Key Initiatives under Textiles Policy 2009-14


Cross-cutting Issues

A Textiles Investment Support Fund (TISF) will be established for incentivizing investments in specific areas including modernization of machinery and technology, removing infrastructural bottlenecks, enhancing skills, better marketing and use of and communication technology (ICT). Through this fund following initiatives will be undertaken:

Technology Up-gradation Fund (TUF):
To facilitate new investments and upgradation of technology Government will contribute part of the investment financing or part of the investment cost through the TUF. Under this scheme, for capital-intensive projects, government will pick-up 50% of interest cost of new investment in plant and machinery with a maximum of 5%. For small investments, government will contribute up to 20% of capital cost as a grant.
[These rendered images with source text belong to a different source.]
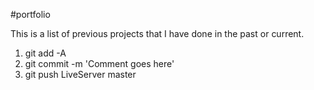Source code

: #portfolio

This is a list of previous projects that I have done in the past or current. 

1. git add -A
2. git commit -m 'Comment goes here'
3. git push LiveServer master
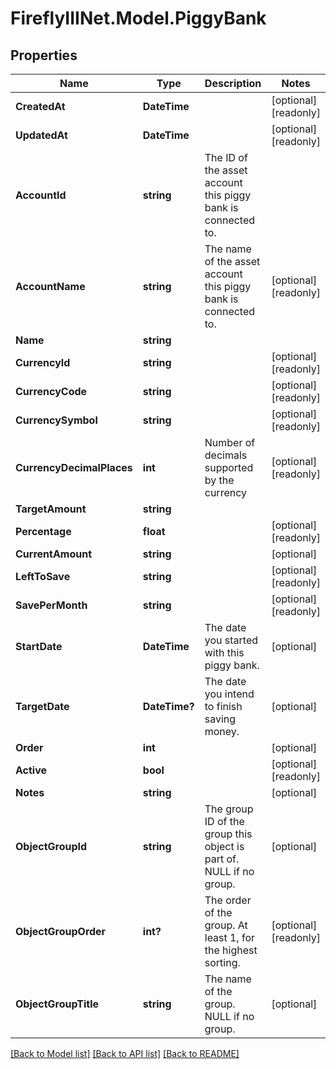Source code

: # FireflyIIINet.Model.PiggyBank

## Properties

Name | Type | Description | Notes
------------ | ------------- | ------------- | -------------
**CreatedAt** | **DateTime** |  | [optional] [readonly] 
**UpdatedAt** | **DateTime** |  | [optional] [readonly] 
**AccountId** | **string** | The ID of the asset account this piggy bank is connected to. | 
**AccountName** | **string** | The name of the asset account this piggy bank is connected to. | [optional] [readonly] 
**Name** | **string** |  | 
**CurrencyId** | **string** |  | [optional] [readonly] 
**CurrencyCode** | **string** |  | [optional] [readonly] 
**CurrencySymbol** | **string** |  | [optional] [readonly] 
**CurrencyDecimalPlaces** | **int** | Number of decimals supported by the currency | [optional] [readonly] 
**TargetAmount** | **string** |  | 
**Percentage** | **float** |  | [optional] [readonly] 
**CurrentAmount** | **string** |  | [optional] 
**LeftToSave** | **string** |  | [optional] [readonly] 
**SavePerMonth** | **string** |  | [optional] [readonly] 
**StartDate** | **DateTime** | The date you started with this piggy bank. | [optional] 
**TargetDate** | **DateTime?** | The date you intend to finish saving money. | [optional] 
**Order** | **int** |  | [optional] 
**Active** | **bool** |  | [optional] [readonly] 
**Notes** | **string** |  | [optional] 
**ObjectGroupId** | **string** | The group ID of the group this object is part of. NULL if no group. | [optional] 
**ObjectGroupOrder** | **int?** | The order of the group. At least 1, for the highest sorting. | [optional] [readonly] 
**ObjectGroupTitle** | **string** | The name of the group. NULL if no group. | [optional] 

[[Back to Model list]](../README.md#documentation-for-models) [[Back to API list]](../README.md#documentation-for-api-endpoints) [[Back to README]](../README.md)

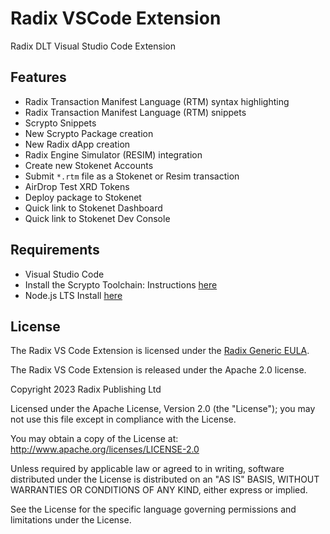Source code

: # Radix VSCode Extension

Radix DLT Visual Studio Code Extension

## Features

- Radix Transaction Manifest Language (RTM) syntax highlighting
- Radix Transaction Manifest Language (RTM) snippets
- Scrypto Snippets
- New Scrypto Package creation
- New Radix dApp creation
- Radix Engine Simulator (RESIM) integration
- Create new Stokenet Accounts
- Submit `*.rtm` file as a Stokenet or Resim transaction
- AirDrop Test XRD Tokens
- Deploy package to Stokenet
- Quick link to Stokenet Dashboard
- Quick link to Stokenet Dev Console

## Requirements

- Visual Studio Code
- Install the Scrypto Toolchain: Instructions [here](https://docs.radixdlt.com/docs/getting-rust-scrypto)
- Node.js LTS Install [here](https://nodejs.org/en/download/)

## License

The Radix VS Code Extension is licensed under the [Radix Generic EULA](https://www.radixdlt.com/terms/genericEULA).

The Radix VS Code Extension is released under the Apache 2.0 license.

Copyright 2023 Radix Publishing Ltd

Licensed under the Apache License, Version 2.0 (the "License"); you may not use this file except in compliance with the License.

You may obtain a copy of the License at: http://www.apache.org/licenses/LICENSE-2.0

Unless required by applicable law or agreed to in writing, software distributed under the License is distributed on an "AS IS" BASIS, WITHOUT WARRANTIES OR CONDITIONS OF ANY KIND, either express or implied.

See the License for the specific language governing permissions and limitations under the License.
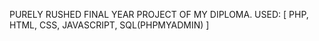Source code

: PURELY RUSHED FINAL YEAR PROJECT OF MY DIPLOMA.
USED: [ PHP, HTML, CSS, JAVASCRIPT, SQL(PHPMYADMIN) ]
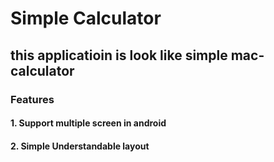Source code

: 
# Simple Calculator
## this applicatioin is look like simple mac-calculator

### Features
#### 1. Support multiple screen in android
#### 2. Simple Understandable layout

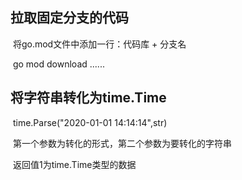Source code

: ## 拉取固定分支的代码

​	将go.mod文件中添加一行：代码库 + 分支名

​	go mod download ......

## 将字符串转化为time.Time

​	time.Parse("2020-01-01 14:14:14",str)

​	第一个参数为转化的形式，第二个参数为要转化的字符串

​	返回值1为time.Time类型的数据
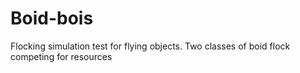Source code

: # Boid-bois
Flocking simulation test for flying objects. Two classes of boid flock competing for resources
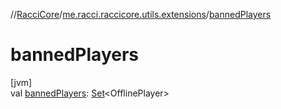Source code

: //[RacciCore](../../index.md)/[me.racci.raccicore.utils.extensions](index.md)/[bannedPlayers](banned-players.md)

# bannedPlayers

[jvm]\
val [bannedPlayers](banned-players.md): [Set](https://kotlinlang.org/api/latest/jvm/stdlib/kotlin.collections/-set/index.html)&lt;OfflinePlayer&gt;
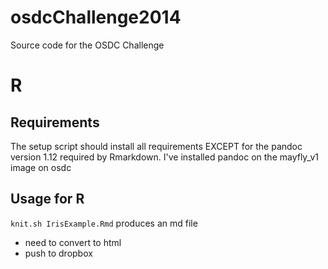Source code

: osdcChallenge2014
=================

Source code for the OSDC Challenge


R
==

Requirements
----------

The setup script should install all requirements EXCEPT for the pandoc version 1.12 required by Rmarkdown.
I've installed pandoc on the mayfly_v1 image on osdc 


Usage for R
------------

`knit.sh IrisExample.Rmd` produces an md file

- need to convert to html
- push to dropbox
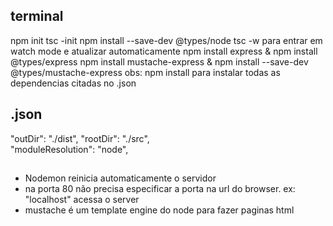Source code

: ## terminal
npm init
tsc -init
npm install --save-dev @types/node
tsc -w para entrar em watch mode e atualizar automaticamente
npm install express & npm install @types/express
npm install mustache-express & npm install --save-dev @types/mustache-express
obs: npm install para instalar todas as dependencias citadas no .json


## .json
"outDir": "./dist",
"rootDir": "./src",                                
"moduleResolution": "node",


##
* Nodemon reinicia automaticamente o servidor
* na porta 80 não precisa especificar a porta na url do browser. ex: "localhost" acessa o server
* mustache é um template engine do node para fazer paginas html
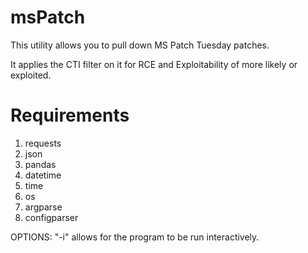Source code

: # msPatch
This utility allows you to pull down MS Patch Tuesday patches.

It applies the CTI filter on it for RCE and Exploitability of more likely or exploited.

# Requirements

1. requests
2. json
3. pandas
4. datetime
5. time
6. os
7. argparse
8. configparser

OPTIONS:
"-i" allows for the program to be run interactively.
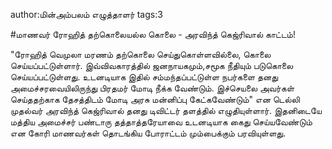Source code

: author:மின்அம்பலம் எழுத்தாளர்
tags:3

#மாணவர் ரோஹித் தற்கொலையல்ல கொலை - அரவிந்த் கெஜ்ரிவால் காட்டம்!

"ரோஹித் வெமுலா மரணம் தற்கொலை செய்துகொள்ளவில்லை, கொலை செய்யப்பட்டுள்ளார்.  இவ்விவகாரத்தில்  ஜனநாயகமும்,சமூக நீதியும் படுகொலை செய்யப்பட்டுள்ளது. உடனடியாக இதில் சம்மந்தப்பட்டுள்ள நபர்களை தனது அமைச்சரவையிலிருந்து பிரதமர் மோடி நீக்க வேண்டும்.  இச்செயலை அவர்கள் செய்ததற்காக தேசத்திடம் மோடி அரசு மன்னிப்பு கேட்கவேண்டும்" என டெல்லி முதல்வர் அரவிந்த் கெஜ்ரிவால் தனது டிவிட்டர் தளத்தில் எழுதியுள்ளார்.  இதனிடையே மத்திய அமைச்சர் பண்டாரு தத்தாத்தரேயாவை உடனடியாக கைது செய்யவேண்டும் என கோரி மாணவர்கள் தொடங்கிய போராட்டம் மும்பைக்கும் பரவியுள்ளது. 
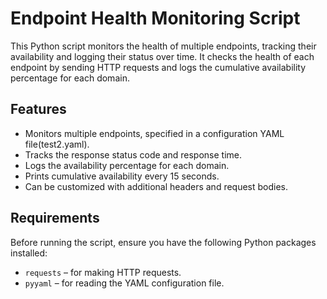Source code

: # Endpoint Health Monitoring Script

This Python script monitors the health of multiple endpoints, tracking their availability and logging their status over time. It checks the health of each endpoint by sending HTTP requests and logs the cumulative availability percentage for each domain.

## Features

- Monitors multiple endpoints, specified in a configuration YAML file(test2.yaml).
- Tracks the response status code and response time.
- Logs the availability percentage for each domain.
- Prints cumulative availability every 15 seconds.
- Can be customized with additional headers and request bodies.

## Requirements

Before running the script, ensure you have the following Python packages installed:

- `requests` – for making HTTP requests.
- `pyyaml` – for reading the YAML configuration file.


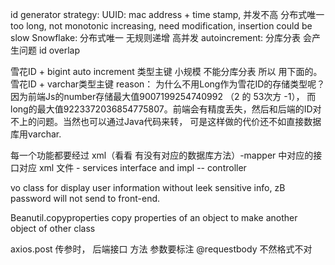 id generator strategy:
    UUID: mac address + time stamp, 并发不高  分布式唯一 too long, not monotonic increasing, need modification, insertion could be slow
    Snowflake: 分布式唯一 无规则递增 高并发
    autoincrement: 分库分表 会产生问题 id overlap

雪花ID + bigint auto increment 类型主键 小规模 不能分库分表 所以 用下面的。
雪花ID + varchar类型主键 reason：
        为什么不用Long作为雪花ID的存储类型呢？因为前端Js的number存储最大值9007199254740992 （2 的 53次方 -1），
        而long的最大值9223372036854775807。前端会有精度丢失，然后和后端的ID对不上的问题。当然也可以通过Java代码来转，
        可是这样做的代价还不如直接数据库用varchar.


每一个功能都要经过 xml（看看 有没有对应的数据库方法）-mapper 中对应的接口对应 xml 文件 - services interface and impl -- controller

vo class for display user information without leek sensitive info, zB password will not send to front-end.

Beanutil.copyproperties copy properties of an object to make another object of other class


axios.post 传参时， 后端接口 方法 参数要标注 @requestbody 不然格式不对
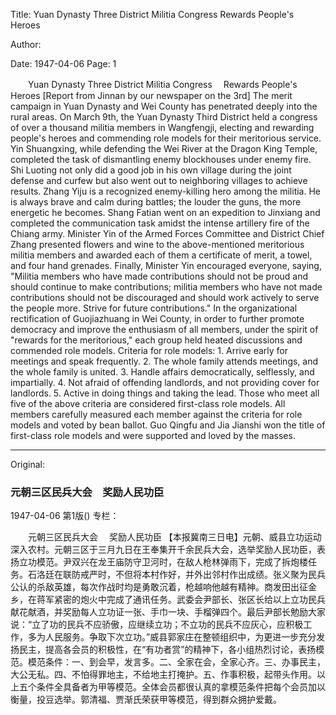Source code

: Title: Yuan Dynasty Three District Militia Congress Rewards People's Heroes

Author:

Date: 1947-04-06
Page: 1

　　Yuan Dynasty Three District Militia Congress
  　Rewards People's Heroes
    [Report from Jinnan by our newspaper on the 3rd] The merit campaign in Yuan Dynasty and Wei County has penetrated deeply into the rural areas. On March 9th, the Yuan Dynasty Third District held a congress of over a thousand militia members in Wangfengji, electing and rewarding people's heroes and commending role models for their meritorious service. Yin Shuangxing, while defending the Wei River at the Dragon King Temple, completed the task of dismantling enemy blockhouses under enemy fire. Shi Luoting not only did a good job in his own village during the joint defense and curfew but also went out to neighboring villages to achieve results. Zhang Yiju is a recognized enemy-killing hero among the militia. He is always brave and calm during battles; the louder the guns, the more energetic he becomes. Shang Fatian went on an expedition to Jinxiang and completed the communication task amidst the intense artillery fire of the Chiang army. Minister Yin of the Armed Forces Committee and District Chief Zhang presented flowers and wine to the above-mentioned meritorious militia members and awarded each of them a certificate of merit, a towel, and four hand grenades. Finally, Minister Yin encouraged everyone, saying, "Militia members who have made contributions should not be proud and should continue to make contributions; militia members who have not made contributions should not be discouraged and should work actively to serve the people more. Strive for future contributions." In the organizational rectification of Guojiazhuang in Wei County, in order to further promote democracy and improve the enthusiasm of all members, under the spirit of "rewards for the meritorious," each group held heated discussions and commended role models. Criteria for role models: 1. Arrive early for meetings and speak frequently. 2. The whole family attends meetings, and the whole family is united. 3. Handle affairs democratically, selflessly, and impartially. 4. Not afraid of offending landlords, and not providing cover for landlords. 5. Active in doing things and taking the lead. Those who meet all five of the above criteria are considered first-class role models. All members carefully measured each member against the criteria for role models and voted by bean ballot. Guo Qingfu and Jia Jianshi won the title of first-class role models and were supported and loved by the masses.



<hr /> 

Original: 


### 元朝三区民兵大会　奖励人民功臣

1947-04-06
第1版()
专栏：

　　元朝三区民兵大会
  　奖励人民功臣
    【本报冀南三日电】元朝、威县立功运动深入农村。元朝三区于三月九日在王奉集开千余民兵大会，选举奖励人民功臣，表扬立功模范。尹双兴在龙王庙防守卫河时，在敌人枪林弹雨下，完成了拆炮楼任务。石洛廷在联防戒严时，不但将本村作好，并外出邻村作出成绩。张义聚为民兵公认的杀敌英雄，每次作战时均是勇敢沉着，枪越响他越有精神。商发田出征金乡，在蒋军紧密的炮火中完成了通讯任务。武委会尹部长、张区长给以上立功民兵献花献酒，并奖励每人立功证一张、手巾一块、手榴弹四个。最后尹部长勉励大家说：“立了功的民兵不应骄傲，应继续立功；不立功的民兵不应灰心，应积极工作，多为人民服务。争取下次立功。”威县郭家庄在整顿组织中，为更进一步充分发扬民主，提高各会员的积极性，在“有功者赏”的精神下，各小组热烈讨论，表扬模范。模范条件：一、到会早，发言多。二、全家在会，全家心齐。三、办事民主，大公无私。四、不怕得罪地主，不给地主打掩护。五、作事积极，起带头作用。以上五个条件全具备者为甲等模范。全体会员都很认真的拿模范条件把每个会员加以衡量，投豆选举。郭清福、贾渐氏荣获甲等模范，得到群众拥护爱戴。
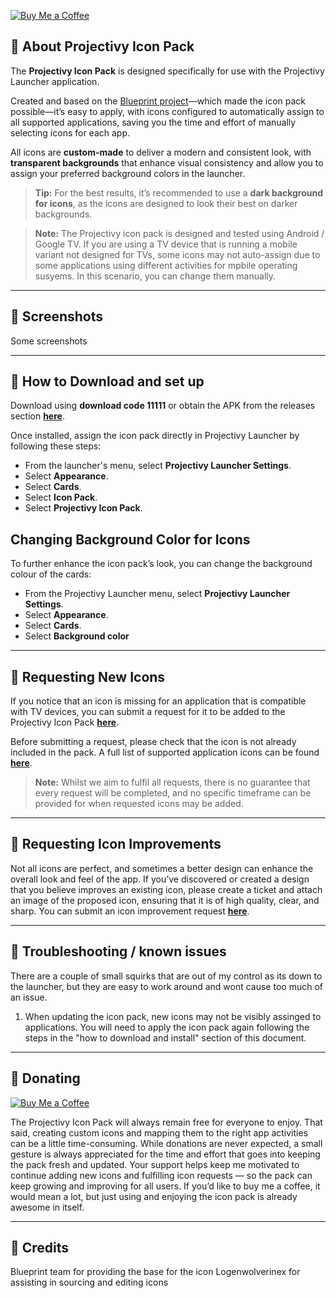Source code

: [![Buy Me a Coffee](https://www.buymeacoffee.com/assets/img/custom_images/orange_img.png)](https://buymeacoffee.com/sicmundus)

## 🔴 About Projectivy Icon Pack

The **Projectivy Icon Pack** is designed specifically for use with the Projectivy Launcher application.  

Created and based on the [Blueprint project](https://github.com/jahirfiquitiva/Blueprint)—which made the icon pack possible—it’s easy to apply, with icons configured to automatically assign to all supported applications, saving you the time and effort of manually selecting icons for each app.

All icons are **custom-made** to deliver a modern and consistent look, with **transparent backgrounds** that enhance visual consistency and allow you to assign your preferred background colors in the launcher.  

> **Tip:** For the best results, it’s recommended to use a **dark background for icons**, as the icons are designed to look their best on darker backgrounds.

> **Note:** The Projectivy icon pack is designed and tested using Android / Google TV. If you are using a TV device that is running a mobile variant not designed for TVs, some icons may not auto-assign due to some applications using different activities for mpbile operating susyems. In this scenario, you can change them manually.

---

## 🔴 Screenshots

Some screenshots

---

## 🔴 How to Download and set up

Download using **download code 11111** or obtain the APK from the releases section [**here**](https://github.com/SicMundus86/ProjectivyIconPack/releases).

Once installed, assign the icon pack directly in Projectivy Launcher by following these steps:

- From the launcher's menu, select **Projectivy Launcher Settings**.  
- Select **Appearance**.  
- Select **Cards**.  
- Select **Icon Pack**.  
- Select **Projectivy Icon Pack**.  


## Changing Background Color for Icons

To further enhance the icon pack’s look, you can change the background colour of the cards:

- From the Projectivy Launcher menu, select **Projectivy Launcher Settings**.  
- Select **Appearance**.  
- Select **Cards**.  
- Select **Background color**
---

## 🔴 Requesting New Icons

If you notice that an icon is missing for an application that is compatible with TV devices, you can submit a request for it to be added to the Projectivy Icon Pack [**here**](https://github.com/SicMundus86/ProjectivyIconPack/issues/new/choose).  

Before submitting a request, please check that the icon is not already included in the pack. A full list of supported application icons can be found [**here**](https://github.com/SicMundus86/ProjectivyIconPack/blob/main/Icons/IconPackList.md).

> **Note:** Whilst we aim to fulfil all requests, there is no guarantee that every request will be completed, and no specific timeframe can be provided for when requested icons may be added.

---

## 🔴 Requesting Icon Improvements

Not all icons are perfect, and sometimes a better design can enhance the overall look and feel of the app. If you’ve discovered or created a design that you believe improves an existing icon, please create a ticket and attach an image of the proposed icon, ensuring that it is of high quality, clear, and sharp. You can submit an icon improvement request [**here**](https://github.com/SicMundus86/ProjectivyIconPack/issues/new/choose).  

---

## 🔴 Troubleshooting / known issues

There are a couple of small squirks that are out of my control as its down to the launcher, but they are easy to work around and wont cause too much of an issue.

1. When updating the icon pack, new icons may not be visibly assinged to applications. You will need to apply the icon pack again following the steps in the "how to download and install" section of this document.

---

## 🔴 Donating

[![Buy Me a Coffee](https://www.buymeacoffee.com/assets/img/custom_images/orange_img.png)](https://buymeacoffee.com/sicmundus)

The Projectivy Icon Pack will always remain free for everyone to enjoy. That said, creating custom icons and mapping them to the right app activities can be a little time-consuming. While donations are never expected, a small gesture is always appreciated for the time and effort that goes into keeping the pack fresh and updated.
Your support helps keep me motivated to continue adding new icons and fulfilling icon requests — so the pack can keep growing and improving for all users. If you’d like to buy me a coffee, it would mean a lot, but just using and enjoying the icon pack is already awesome in itself.

---

## 🔴 Credits

Blueprint team for providing the base for the icon
Logenwolverinex for assisting in sourcing and editing icons




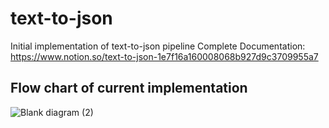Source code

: # text-to-json
Initial implementation of text-to-json pipeline
Complete Documentation: https://www.notion.so/text-to-json-1e7f16a160008068b927d9c3709955a7

## Flow chart of current implementation
![Blank diagram (2)](https://github.com/user-attachments/assets/c98be618-b7ad-4a63-94cb-ce1bff44f112)
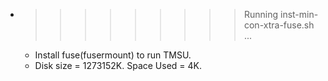 * >>>>>>>>> Running inst-min-con-xtra-fuse.sh ...
  * Install fuse(fusermount) to run TMSU.
  * Disk size = 1273152K. Space Used = 4K.
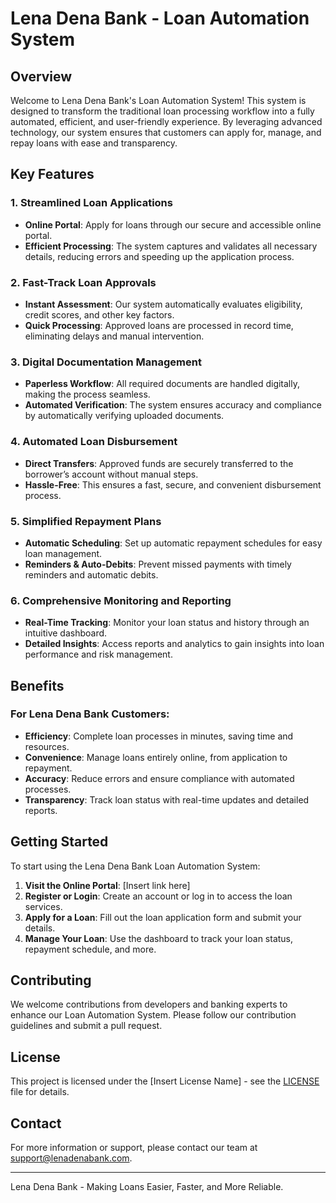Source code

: # Lena Dena Bank - Loan Automation System

## Overview

Welcome to Lena Dena Bank's Loan Automation System! This system is designed to transform the traditional loan processing workflow into a fully automated, efficient, and user-friendly experience. By leveraging advanced technology, our system ensures that customers can apply for, manage, and repay loans with ease and transparency.

## Key Features

### 1. Streamlined Loan Applications
- **Online Portal**: Apply for loans through our secure and accessible online portal.
- **Efficient Processing**: The system captures and validates all necessary details, reducing errors and speeding up the application process.

### 2. Fast-Track Loan Approvals
- **Instant Assessment**: Our system automatically evaluates eligibility, credit scores, and other key factors.
- **Quick Processing**: Approved loans are processed in record time, eliminating delays and manual intervention.

### 3. Digital Documentation Management
- **Paperless Workflow**: All required documents are handled digitally, making the process seamless.
- **Automated Verification**: The system ensures accuracy and compliance by automatically verifying uploaded documents.

### 4. Automated Loan Disbursement
- **Direct Transfers**: Approved funds are securely transferred to the borrower’s account without manual steps.
- **Hassle-Free**: This ensures a fast, secure, and convenient disbursement process.

### 5. Simplified Repayment Plans
- **Automatic Scheduling**: Set up automatic repayment schedules for easy loan management.
- **Reminders & Auto-Debits**: Prevent missed payments with timely reminders and automatic debits.

### 6. Comprehensive Monitoring and Reporting
- **Real-Time Tracking**: Monitor your loan status and history through an intuitive dashboard.
- **Detailed Insights**: Access reports and analytics to gain insights into loan performance and risk management.

## Benefits

### For Lena Dena Bank Customers:
- **Efficiency**: Complete loan processes in minutes, saving time and resources.
- **Convenience**: Manage loans entirely online, from application to repayment.
- **Accuracy**: Reduce errors and ensure compliance with automated processes.
- **Transparency**: Track loan status with real-time updates and detailed reports.

## Getting Started

To start using the Lena Dena Bank Loan Automation System:

1. **Visit the Online Portal**: [Insert link here]
2. **Register or Login**: Create an account or log in to access the loan services.
3. **Apply for a Loan**: Fill out the loan application form and submit your details.
4. **Manage Your Loan**: Use the dashboard to track your loan status, repayment schedule, and more.

## Contributing

We welcome contributions from developers and banking experts to enhance our Loan Automation System. Please follow our contribution guidelines and submit a pull request.

## License

This project is licensed under the [Insert License Name] - see the [LICENSE](LICENSE) file for details.

## Contact

For more information or support, please contact our team at [support@lenadenabank.com](mailto:support@lenadenabank.com).

---

Lena Dena Bank - Making Loans Easier, Faster, and More Reliable.
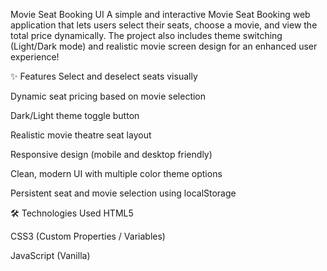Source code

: Movie Seat Booking UI
A simple and interactive Movie Seat Booking web application that lets users select their seats, choose a movie, and view the total price dynamically.
The project also includes theme switching (Light/Dark mode) and realistic movie screen design for an enhanced user experience!

✨ Features
Select and deselect seats visually

Dynamic seat pricing based on movie selection

Dark/Light theme toggle button

Realistic movie theatre seat layout

Responsive design (mobile and desktop friendly)

Clean, modern UI with multiple color theme options

Persistent seat and movie selection using localStorage

🛠️ Technologies Used
HTML5

CSS3 (Custom Properties / Variables)

JavaScript (Vanilla)
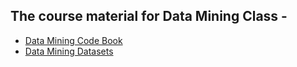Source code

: ## The course material for Data Mining Class - 

* [Data Mining Code Book](https://sjsimmo2.github.io/DataMining-Fall/)
* [Data Mining Datasets](https://github.com/sjsimmo2/DataMining-Fall) 
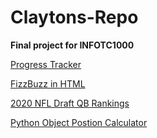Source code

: # Claytons-Repo

**Final project for INFOTC1000**

[Progress Tracker](https://github.com/Clayton-Lieberman/Claytons-Repo/blob/master/progress-tracker.md)

[FizzBuzz in HTML](https://github.com/Clayton-Lieberman/Claytons-Repo/blob/master/FIZZBUZZ.md)

[2020 NFL Draft QB Rankings](https://github.com/Clayton-Lieberman/Claytons-Repo/blob/master/2020-NFLDraft-QB-Rank.md)

[Python Object Postion Calculator](https://github.com/Clayton-Lieberman/Claytons-Repo/blob/master/Object-Position-Calc.md)
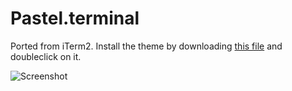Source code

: # Pastel.terminal

Ported from iTerm2. Install the theme by downloading [this file](https://raw.github.com/pahen/Pastel.terminal/master/Pastel.terminal "Title") and doubleclick on it.

![Screenshot](https://raw.github.com/pahen/Pastel.terminal/master/screenshot.png "Screenshot")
For this purpose, Government has kept a budget of Rs.1.6 billion in the current financial year for this scheme. This will increase to Rs. 17 billion by 2014.

Infrastructure Development:
Based on the experience from textiles city and garments cities models, Government plans to set up more such industrial estates to ensure availability of all industrial amenities at reasonable cost.

Clusters will be developed where small investors can set up their facilities. The clusters will be provided with laboratories, product development centres, research centres, common sheds etc.

With a view to bridging a major gap in compliance support will be provided for setting up effluent treatment plants for the existing industry.

Schemes for common warehousing, storage and marketing facilities will also be launched to ensure timely and cost effective availability of inputs.

An amount of Rs. 1 billion is being allocated this year for infrastructure development in the areas just mentioned and all measures will be initiated on public-private partnership model.

Skills Development:
A comprehensive training plan will be developed to upgrade the overall pool of skills in the textiles value chain in close consultation with the industry and will be implemented during the next five years.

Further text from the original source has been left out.